--- Input records ---

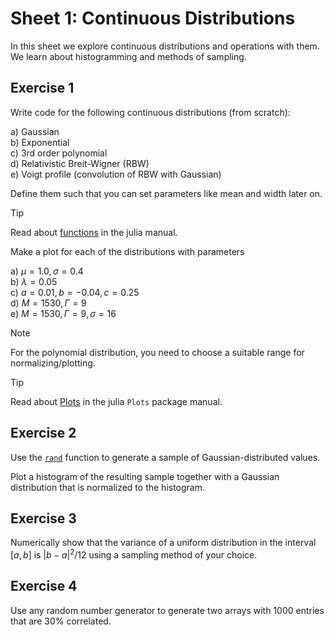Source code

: # Sheet 1: Continuous Distributions

In this sheet we explore continuous distributions and operations with them.<br>
We learn about histogramming and methods of sampling.

## Exercise 1

Write code for the following continuous distributions (from scratch):

a) Gaussian<br>
b) Exponential<br>
c) 3rd order polynomial<br>
d) Relativistic Breit-Wigner (RBW)<br>
e) Voigt profile (convolution of RBW with Gaussian)

Define them such that you can set parameters like mean and width later on.

> [!TIP]
> Read about [functions](https://docs.julialang.org/en/v1/manual/functions/) in the julia manual.

Make a plot for each of the distributions with parameters

a) $\mu=1.0, \sigma=0.4$<br>
b) $\lambda=0.05$<br>
c) $a=0.01, b=-0.04, c=0.25$<br>
d) $M=1530, \Gamma=9$<br>
e) $M=1530, \Gamma=9, \sigma=16$

> [!NOTE]
> For the polynomial distribution, you need to choose a suitable range for normalizing/plotting.

> [!TIP]
> Read about [Plots](https://docs.juliaplots.org/latest/) in the julia `Plots` package manual.

## Exercise 2

Use the [`rand`](https://docs.julialang.org/en/v1/stdlib/Random/#Base.rand) function to generate a sample of Gaussian-distributed values. 

Plot a histogram of the resulting sample together with a Gaussian distribution that is normalized to the histogram.

## Exercise 3

Numerically show that the variance of a uniform distribution in the interval $[a,b]$ is $|b-a|^2/12$ using a sampling method of your choice. 

## Exercise 4

Use any random number generator to generate two arrays with 1000 entries that are 30% correlated.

---

Pull every line containing "parameters" from the data.

■ Answer box ■
Define them such that you can set parameters like mean and width later on.
Make a plot for each of the distributions with parameters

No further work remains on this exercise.